# [ABOUT THIS EXERCISE]
Within the records that follow, restate exactly the lines from the line with "### 🔝 Top Contributed Repo" down to the line with "4. **Validation**: Schema-level", including both. Omit the pictures.

Collected data:
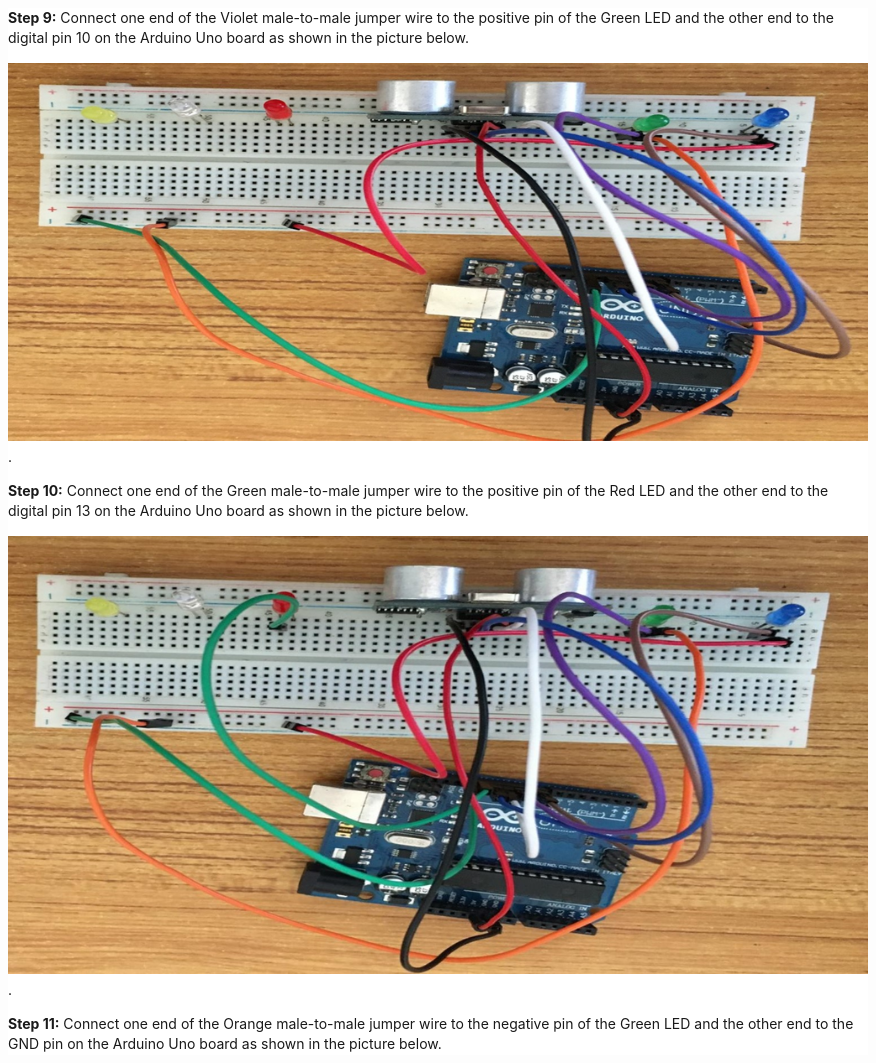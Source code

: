 **Step 9:** Connect one end of the Violet male-to-male jumper wire to the positive pin of the Green LED and the other end to the digital pin 10 on the Arduino Uno board as shown in the picture below.

![violet wire on breadboard](../../assets/2.0/1.5.Ultrasonic+5LED/circuit_10.jpg).

**Step 10:** Connect one end of the Green male-to-male jumper wire to the positive pin of the Red LED and the other end to the digital pin 13 on the Arduino Uno board as shown in the picture below.

![green wire on breadboard](../../assets/2.0/1.5.Ultrasonic+5LED/circuit_11.jpg).

**Step 11:** Connect one end of the Orange male-to-male jumper wire to the negative pin of the Green LED and the other end to the GND pin on the Arduino Uno board as shown in the picture below.
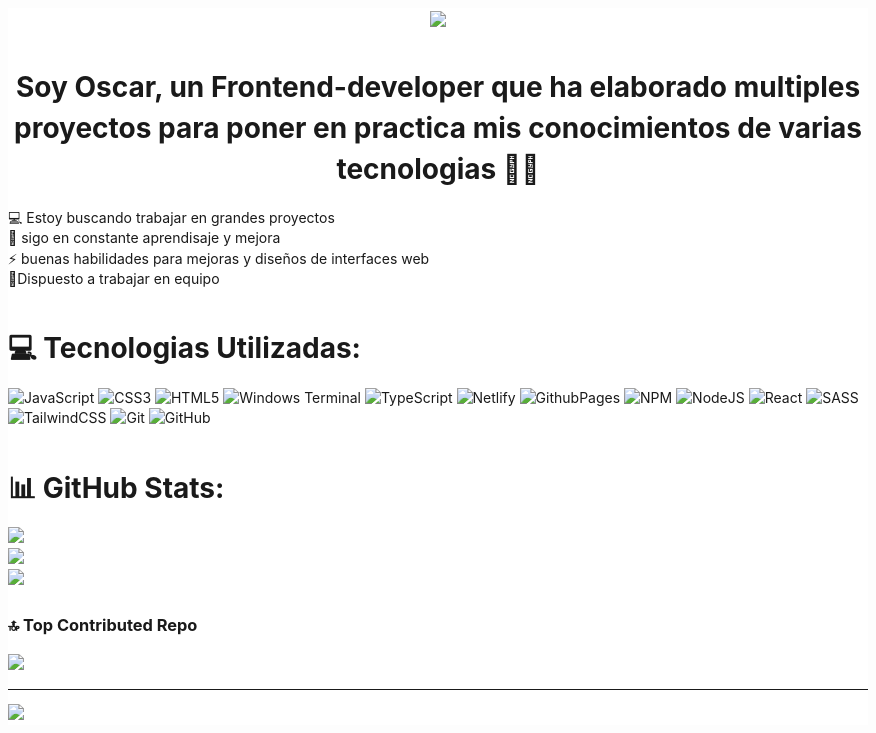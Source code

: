 <div align="center">
<img src="https://github.com/user-attachments/assets/7ca28eb0-ffd3-40f8-892b-3273ddd0b5b1" align="center" style="width: 100%" />
</div>  



# <div align="center">Soy Oscar, un Frontend-developer que ha elaborado multiples proyectos para poner en practica mis conocimientos de varias tecnologias 👨‍💻 </div>
💻 Estoy buscando trabajar en grandes proyectos <br>🌱 sigo en constante aprendisaje y mejora<br>⚡ buenas habilidades para mejoras y diseños de interfaces web<br>🤝Dispuesto a trabajar en equipo <br>


# 💻 Tecnologias Utilizadas:
![JavaScript](https://img.shields.io/badge/javascript-%23323330.svg?style=for-the-badge&logo=javascript&logoColor=%23F7DF1E) ![CSS3](https://img.shields.io/badge/css3-%231572B6.svg?style=for-the-badge&logo=css3&logoColor=white) ![HTML5](https://img.shields.io/badge/html5-%23E34F26.svg?style=for-the-badge&logo=html5&logoColor=white) ![Windows Terminal](https://img.shields.io/badge/Windows%20Terminal-%234D4D4D.svg?style=for-the-badge&logo=windows-terminal&logoColor=white) ![TypeScript](https://img.shields.io/badge/typescript-%23007ACC.svg?style=for-the-badge&logo=typescript&logoColor=white) ![Netlify](https://img.shields.io/badge/netlify-%23000000.svg?style=for-the-badge&logo=netlify&logoColor=#00C7B7) ![GithubPages](https://img.shields.io/badge/github%20pages-121013?style=for-the-badge&logo=github&logoColor=white) ![NPM](https://img.shields.io/badge/NPM-%23CB3837.svg?style=for-the-badge&logo=npm&logoColor=white) ![NodeJS](https://img.shields.io/badge/node.js-6DA55F?style=for-the-badge&logo=node.js&logoColor=white) ![React](https://img.shields.io/badge/react-%2320232a.svg?style=for-the-badge&logo=react&logoColor=%2361DAFB) ![SASS](https://img.shields.io/badge/SASS-hotpink.svg?style=for-the-badge&logo=SASS&logoColor=white) ![TailwindCSS](https://img.shields.io/badge/tailwindcss-%2338B2AC.svg?style=for-the-badge&logo=tailwind-css&logoColor=white) ![Git](https://img.shields.io/badge/git-%23F05033.svg?style=for-the-badge&logo=git&logoColor=white) ![GitHub](https://img.shields.io/badge/github-%23121011.svg?style=for-the-badge&logo=github&logoColor=white)
# 📊 GitHub Stats:
![](https://github-readme-stats.vercel.app/api?username=Oscarmrl&theme=dark&hide_border=true&include_all_commits=true&count_private=true)<br/>
![](https://github-readme-streak-stats.herokuapp.com/?user=Oscarmrl&theme=dark&hide_border=true)<br/>
![](https://github-readme-stats.vercel.app/api/top-langs/?username=Oscarmrl&theme=dark&hide_border=true&include_all_commits=true&count_private=true&layout=compact)

### 🔝 Top Contributed Repo
![](https://github-contributor-stats.vercel.app/api?username=Oscarmrl&limit=5&theme=dark&combine_all_yearly_contributions=true)

---
[![](https://visitcount.itsvg.in/api?id=Oscarmrl&icon=0&color=0)](https://visitcount.itsvg.in)
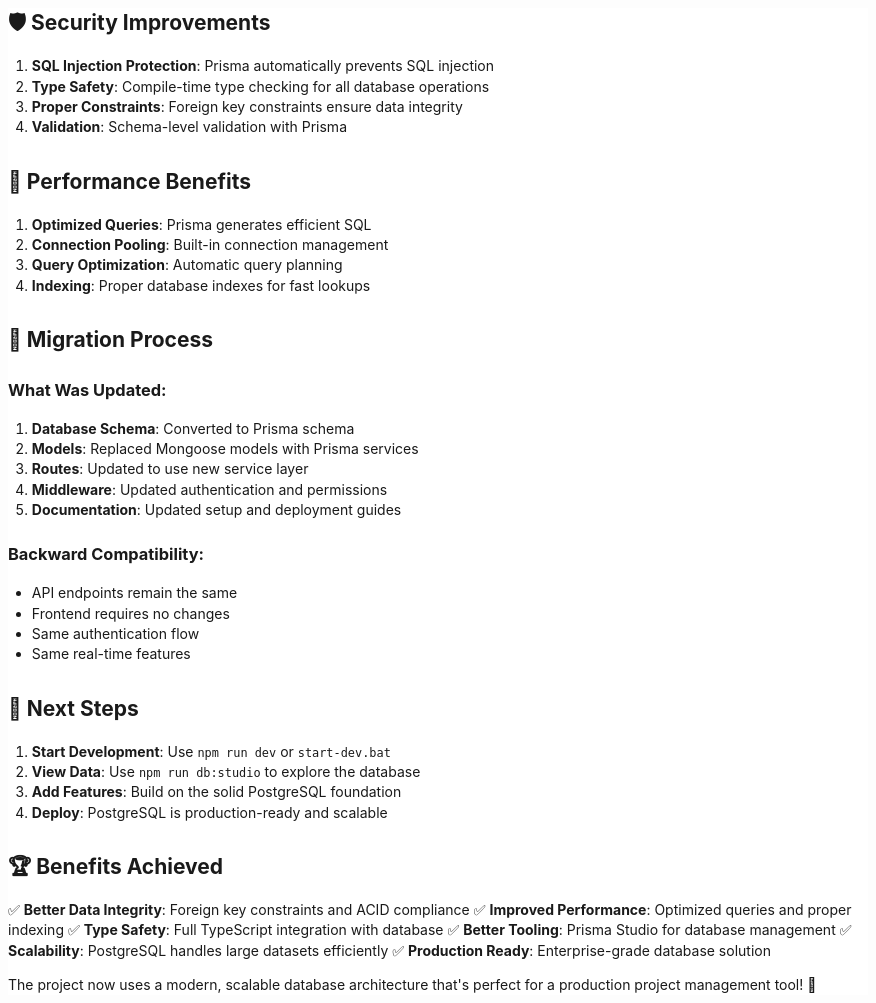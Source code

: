 ## 🛡️ Security Improvements

1. **SQL Injection Protection**: Prisma automatically prevents SQL injection
2. **Type Safety**: Compile-time type checking for all database operations
3. **Proper Constraints**: Foreign key constraints ensure data integrity
4. **Validation**: Schema-level validation with Prisma

## 🚀 Performance Benefits

1. **Optimized Queries**: Prisma generates efficient SQL
2. **Connection Pooling**: Built-in connection management
3. **Query Optimization**: Automatic query planning
4. **Indexing**: Proper database indexes for fast lookups

## 🔄 Migration Process

### What Was Updated:
1. **Database Schema**: Converted to Prisma schema
2. **Models**: Replaced Mongoose models with Prisma services
3. **Routes**: Updated to use new service layer
4. **Middleware**: Updated authentication and permissions
5. **Documentation**: Updated setup and deployment guides

### Backward Compatibility:
- API endpoints remain the same
- Frontend requires no changes
- Same authentication flow
- Same real-time features

## 🎯 Next Steps

1. **Start Development**: Use `npm run dev` or `start-dev.bat`
2. **View Data**: Use `npm run db:studio` to explore the database
3. **Add Features**: Build on the solid PostgreSQL foundation
4. **Deploy**: PostgreSQL is production-ready and scalable

## 🏆 Benefits Achieved

✅ **Better Data Integrity**: Foreign key constraints and ACID compliance
✅ **Improved Performance**: Optimized queries and proper indexing
✅ **Type Safety**: Full TypeScript integration with database
✅ **Better Tooling**: Prisma Studio for database management
✅ **Scalability**: PostgreSQL handles large datasets efficiently
✅ **Production Ready**: Enterprise-grade database solution

The project now uses a modern, scalable database architecture that's perfect for a production project management tool! 🎉
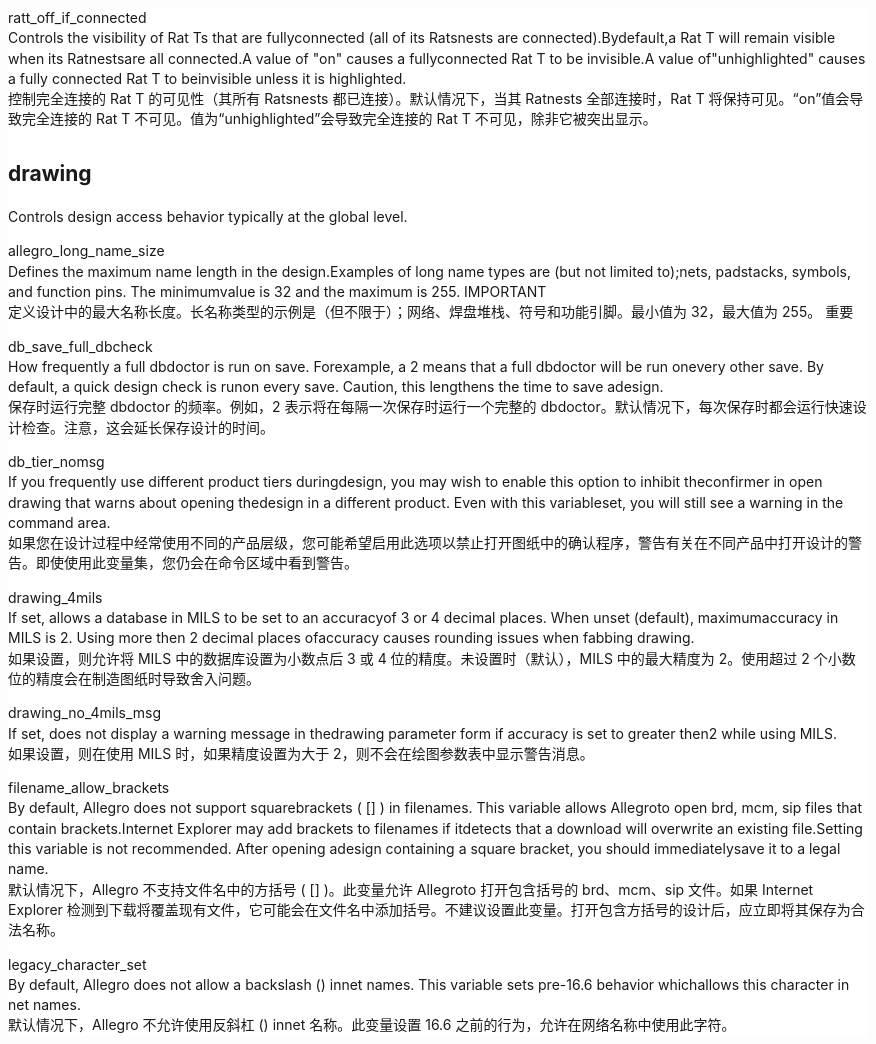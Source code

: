 ratt\_off\_if\_connected  
Controls the visibility of Rat Ts that are fullyconnected (all of its Ratsnests are connected).Bydefault,a Rat T will remain visible when its Ratnestsare all connected.A value of "on" causes a fullyconnected Rat T to be invisible.A value of"unhighlighted" causes a fully connected Rat T to beinvisible unless it is highlighted.  
控制完全连接的 Rat T 的可见性（其所有 Ratsnests 都已连接）。默认情况下，当其 Ratnests 全部连接时，Rat T 将保持可见。“on”值会导致完全连接的 Rat T 不可见。值为“unhighlighted”会导致完全连接的 Rat T 不可见，除非它被突出显示。

drawing
-------

Controls design access behavior typically at the global level.

allegro\_long\_name\_size  
Defines the maximum name length in the design.Examples of long name types are (but not limited to);nets, padstacks, symbols, and function pins. The minimumvalue is 32 and the maximum is 255. IMPORTANT  
定义设计中的最大名称长度。长名称类型的示例是（但不限于）；网络、焊盘堆栈、符号和功能引脚。最小值为 32，最大值为 255。 重要

db\_save\_full\_dbcheck  
How frequently a full dbdoctor is run on save. Forexample, a 2 means that a full dbdoctor will be run onevery other save. By default, a quick design check is runon every save. Caution, this lengthens the time to save adesign.  
保存时运行完整 dbdoctor 的频率。例如，2 表示将在每隔一次保存时运行一个完整的 dbdoctor。默认情况下，每次保存时都会运行快速设计检查。注意，这会延长保存设计的时间。

db\_tier\_nomsg  
If you frequently use different product tiers duringdesign, you may wish to enable this option to inhibit theconfirmer in open drawing that warns about opening thedesign in a different product. Even with this variableset, you will still see a warning in the command area.  
如果您在设计过程中经常使用不同的产品层级，您可能希望启用此选项以禁止打开图纸中的确认程序，警告有关在不同产品中打开设计的警告。即使使用此变量集，您仍会在命令区域中看到警告。

drawing\_4mils  
If set, allows a database in MILS to be set to an accuracyof 3 or 4 decimal places. When unset (default), maximumaccuracy in MILS is 2. Using more then 2 decimal places ofaccuracy causes rounding issues when fabbing drawing.  
如果设置，则允许将 MILS 中的数据库设置为小数点后 3 或 4 位的精度。未设置时（默认），MILS 中的最大精度为 2。使用超过 2 个小数位的精度会在制造图纸时导致舍入问题。

drawing\_no\_4mils\_msg  
If set, does not display a warning message in thedrawing parameter form if accuracy is set to greater then2 while using MILS.  
如果设置，则在使用 MILS 时，如果精度设置为大于 2，则不会在绘图参数表中显示警告消息。

filename\_allow\_brackets  
By default, Allegro does not support squarebrackets ( \[\] ) in filenames. This variable allows Allegroto open brd, mcm, sip files that contain brackets.Internet Explorer may add brackets to filenames if itdetects that a download will overwrite an existing file.Setting this variable is not recommended. After opening adesign containing a square bracket, you should immediatelysave it to a legal name.  
默认情况下，Allegro 不支持文件名中的方括号 ( \[\] )。此变量允许 Allegroto 打开包含括号的 brd、mcm、sip 文件。如果 Internet Explorer 检测到下载将覆盖现有文件，它可能会在文件名中添加括号。不建议设置此变量。打开包含方括号的设计后，应立即将其保存为合法名称。

legacy\_character\_set  
By default, Allegro does not allow a backslash () innet names. This variable sets pre-16.6 behavior whichallows this character in net names.  
默认情况下，Allegro 不允许使用反斜杠 () innet 名称。此变量设置 16.6 之前的行为，允许在网络名称中使用此字符。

# [WRITTEN ANSWER]
### 🔝 Top Contributed Repo
![](https://github-contributor-stats.vercel.app/api?username=Oscarmrl&limit=5&theme=dark&combine_all_yearly_contributions=true)

---
[![](https://visitcount.itsvg.in/api?id=Oscarmrl&icon=0&color=0)](https://visitcount.itsvg.in)
Source code

: ## 🛡️ Security Improvements

1. **SQL Injection Protection**: Prisma automatically prevents SQL injection
2. **Type Safety**: Compile-time type checking for all database operations
3. **Proper Constraints**: Foreign key constraints ensure data integrity
4. **Validation**: Schema-level validation with Prisma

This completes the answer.